My proposed solution is to give the important options based on the handedness so what you get is vertical toolbar that enumerates options from top to bottom in the order of use or importance of data. This toolbar can be shifted as per the requirements of the user’s handedness. The use frequency of a particular item can alleviate situations of regular use. Ideally this should be placed near to the essential controls so that minimum movement is required to get the data out in a minimum number pixels travelled using a mouse (hey I just got a new measurement!). Ideally minimal use of the keyboard for navigation purposes is recommended.
Next, the number of tool items should ideally be an odd number as it’s been discovered that humans tend to remember odd numbers with greater accuracy.
SpacingNext, the mutual spacing between the different items can have a very beneficial effect when done well. Regular spacing is recommended to give a sense of balance, but too much space reduces tension and that reduces the usability factor of the design.

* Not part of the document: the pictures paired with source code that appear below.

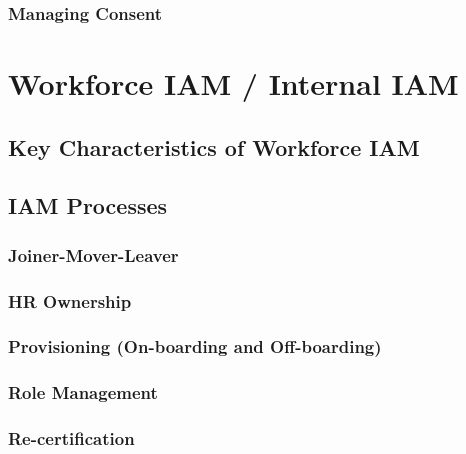 \hypertarget{managing-consent}{%
\subsection{\texorpdfstring{Managing Consent
}{Managing Consent }}\label{managing-consent}}

\hypertarget{workforce-iam-internal-iam}{%
\chapter{Workforce IAM / Internal
IAM}\label{workforce-iam-internal-iam}}

\hypertarget{key-characteristics-of-workforce-iam}{%
\section{Key Characteristics of Workforce
IAM}\label{key-characteristics-of-workforce-iam}}

\hypertarget{iam-processes}{%
\section{IAM Processes}\label{iam-processes}}

\hypertarget{joiner-mover-leaver}{%
\subsection{Joiner-Mover-Leaver}\label{joiner-mover-leaver}}

\hypertarget{hr-ownership}{%
\subsection{HR Ownership}\label{hr-ownership}}

\hypertarget{provisioning-on-boarding-and-off-boarding}{%
\subsection{Provisioning (On-boarding and
Off-boarding)}\label{provisioning-on-boarding-and-off-boarding}}

\hypertarget{role-management}{%
\subsection{Role Management}\label{role-management}}

\hypertarget{re-certification}{%
\subsection{Re-certification}\label{re-certification}}

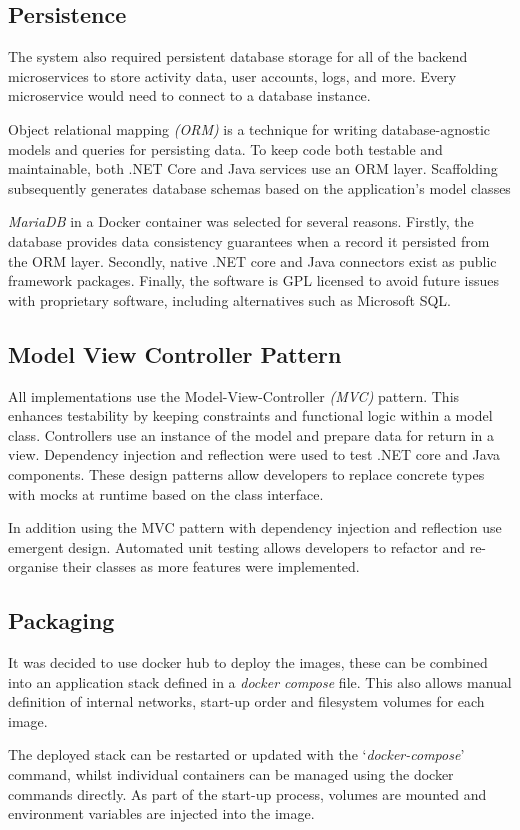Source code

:\subsection{Persistence}
    \par
    The system also required persistent database storage for all of the backend microservices to store activity data, user accounts, logs, and more. Every microservice would need to connect to a database instance.

    \par
    Object relational mapping \textit{(ORM)} is a technique for writing database-agnostic models and queries for persisting data. To keep code both testable and maintainable, both .NET Core and Java services use an ORM layer. Scaffolding subsequently generates database schemas based on the application's model classes

    \par
    \textit{MariaDB}\cite{MariaDB} in a Docker container was selected for several reasons. Firstly, the database provides data consistency guarantees when a record it persisted from the ORM layer. Secondly, native .NET core and Java connectors exist as public framework packages. Finally, the software is GPL licensed to avoid future issues with proprietary software, including alternatives such as Microsoft SQL.

\subsection{Model View Controller Pattern}
    \par
    All implementations use the Model-View-Controller \textit{(MVC)}
    pattern. This enhances testability by keeping constraints and functional logic within a model class. Controllers use an instance of the model and prepare data for return in a view. Dependency injection and reflection were used to test .NET core and Java components. These design patterns allow developers to replace concrete types with mocks at runtime based on the class interface.

    \par
    In addition using the MVC pattern with dependency injection and reflection use emergent design. Automated unit testing allows developers to refactor and re-organise their classes as more features were implemented.	
	
\subsection{Packaging}
    \par
    It was decided to use docker hub to deploy the images, these can be combined into an application stack defined in a \textit{docker compose} file. This also allows manual definition of internal networks, start-up order and filesystem volumes for each image.

    \par
    The deployed stack can be restarted or updated with the `\textit{docker-compose}' command, whilst individual containers can be managed using the docker commands directly. As part of the start-up process, volumes are mounted and environment variables are injected into the image.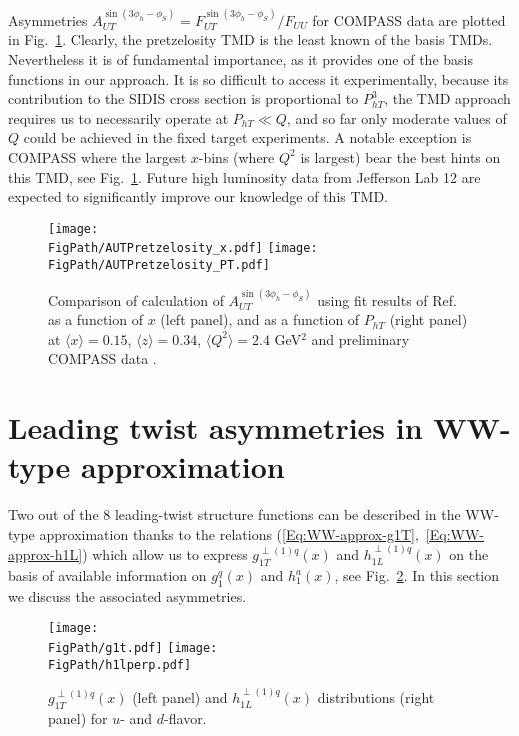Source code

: \documentclass[a4paper,11pt]{article}
\newcommand{\la}{\langle}
\newcommand{\ra}{\rangle}
\def\Phperp{P_{hT}}
\newcommand*{\FigPath}{./figs}%
\begin{document}
Asymmetries $A_{UT}^{\sin(3 \phi_h - \phi_S)}=F_{UT}^{\sin(3 \phi_h - \phi_S)}/F_{UU}$ for 
COMPASS data \cite{Parsamyan:2010se} are plotted in Fig.~\ref{aut_h1tp_jlab}.
Clearly, the pretzelosity TMD is the least known of the basis TMDs.
Nevertheless it is of fundamental importance, as it provides one of the
basis functions in our approach. It is so difficult to access it 
experimentally, because its contribution to the SIDIS cross section
is proportional to $\Phperp^3$, the TMD approach requires us to
necessarily operate at $\Phperp\ll Q$, and so far only moderate
values of $Q$ could be achieved in the fixed target experiments.
A notable exception is COMPASS where the largest $x$-bins 
(where $Q^2$ is largest) bear the best hints on this TMD,
see Fig.~\ref{aut_h1tp_jlab}.
Future high luminosity data from Jefferson Lab 12 are expected 
to significantly improve our knowledge of this TMD.


\begin{figure}[b!]
\centering
\texttt{[image: \\FigPath/AUTPretzelosity\_x.pdf]}  
\texttt{[image: \\FigPath/AUTPretzelosity\_PT.pdf]}
\caption{\label{aut_h1tp_jlab}  Comparison of calculation of $A_{UT}^{\sin(3 \phi_h - \phi_S)}$  using fit results of Ref.~\cite{Lefky:2014eia} as a function of $ x $ (left panel), and   as a function of $P_{hT}$ (right panel) at $\la x\ra = 0.15$, $\la z\ra = 0.34$, $\la Q^2\ra = 2.4$ GeV$^2$ and preliminary COMPASS data \cite{Parsamyan:2010se}.
}
\end{figure}


\newpage
\section{Leading twist asymmetries in WW-type approximation}
\label{Sec-6:twist-2-and-WW}

Two out of the 8 leading-twist structure functions can be 
described in the WW-type approximation thanks to the relations 
(\ref{Eq:WW-approx-g1T},~\ref{Eq:WW-approx-h1L}) which allow us
to express $g_{1T}^{\perp (1) q}(x)$ and $h_{1L}^{\perp (1) q}(x)$ on 
the basis of available information on $g_1^q(x)$ and $h_1^a(x)$,
see Fig.~\ref{g1t_h1l_functions}.
In this section we discuss the associated asymmetries.

\begin{figure}[h!]
\centering
\texttt{[image: \\FigPath/g1t.pdf]} 
\texttt{[image: \\FigPath/h1lperp.pdf]}
	\caption{\label{g1t_h1l_functions} 
	$g^{\perp (1) q}_{1T}(x)$ (left panel) and
	$h^{\perp (1) q}_{1L}(x)$ distributions (right panel) for 
	$u$- and $d$-flavor. 
}
\end{figure}
\end{document}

Taking parallels from music, western music specifically incorporates the use of a measurement concept that is multipurpose and sonically relevant in day to day use for any literate musician. It’s the basis of chord construction, counterpoint, choir arrangements etc. It’s the all-purpose INTERVAL. Much of music theory is just an intellectual dance around conventions that have a musical context that vary from contributing culture to culture, but this one is resilient. An interval is essentially the distance between two pitches or notes in musical jargon. It’s conventional musical wisdom that has accumulated over the centuries, and all such distances have been assigned a pleasing factor that is surprisingly binary in nature — Consonant intervals and dissonant intervals.
For those who are musically literate, you understand the different intervals like the perfect 5th or the minor 3rd. The sounds they describe are very unique to the 12 tone tempered scale, which is again a compromise on the sound structure to enable the instruments to play in the different keys without losing out on the musical effect. In a typical octave, the octave itself is the only whole integer ratio; the rest are weird fractions. It’s just the way our number system is aligned or misaligned to evaluate the natural ratios permeating our universe.
In the larger scheme of things, when constructing a musical passage, the tensions are just as important as the resolutions. That itself is the guiding mechanism where the listener expects a unifying theme that also surprises him and soothes him, takes him on a journey. Visually think of this as using a simple square as one figure and using a square with a rhombus intersecting it. That variety stirs things up to give and ebb and flow. If it does not flow, it’s a potential magnet for mosquitoes. You get the idea.
Keeping the important tool items closer and keeping other items spaced further immediately makes use of the above theory.
Font
Next, effective use of font and font properties are also very useful. Not all fonts are equal, or to be more specific – all fonts are equal, though some are more equal than others. Using Comic Sans on a tech presentation does not make sense, but neither does using Times New Roman with a small size. For regular apps, Perpetua, Helvetica, Courier, and Sans Serif fonts are good enough. If accessibility is not the priority just yet, set the font size to something that all users can use, not only the ones with an Apple display, typically I set it in the 10-13 range. Typography is a rich subject that encourages research on your own motivation.
Colour
Colour theory pretty much is all about the choice of colours within the medium constraints that give the best effect. The Kuler wheel at the Adobe website gives a good demonstration on how colour combos go about. The thing I learnt is to stick with grave colours, and use complimentary colour schemes that are easy on the eye.
This has to do more with how we have been seeing things since day one. Soil has a dark brown hue. The skies have a cool blue colour on a good day. Heavy nimbus-clouds have a grey offering that inspires poets. Trees have a soothing green shade. Much of nature’s hues are called ‘earthy colours’- duh. Black is not really a colour, more like the absence of it. In fact it’s really difficult to get black, so it’s more like using concentrations of brown to approximate black. A colour compromise.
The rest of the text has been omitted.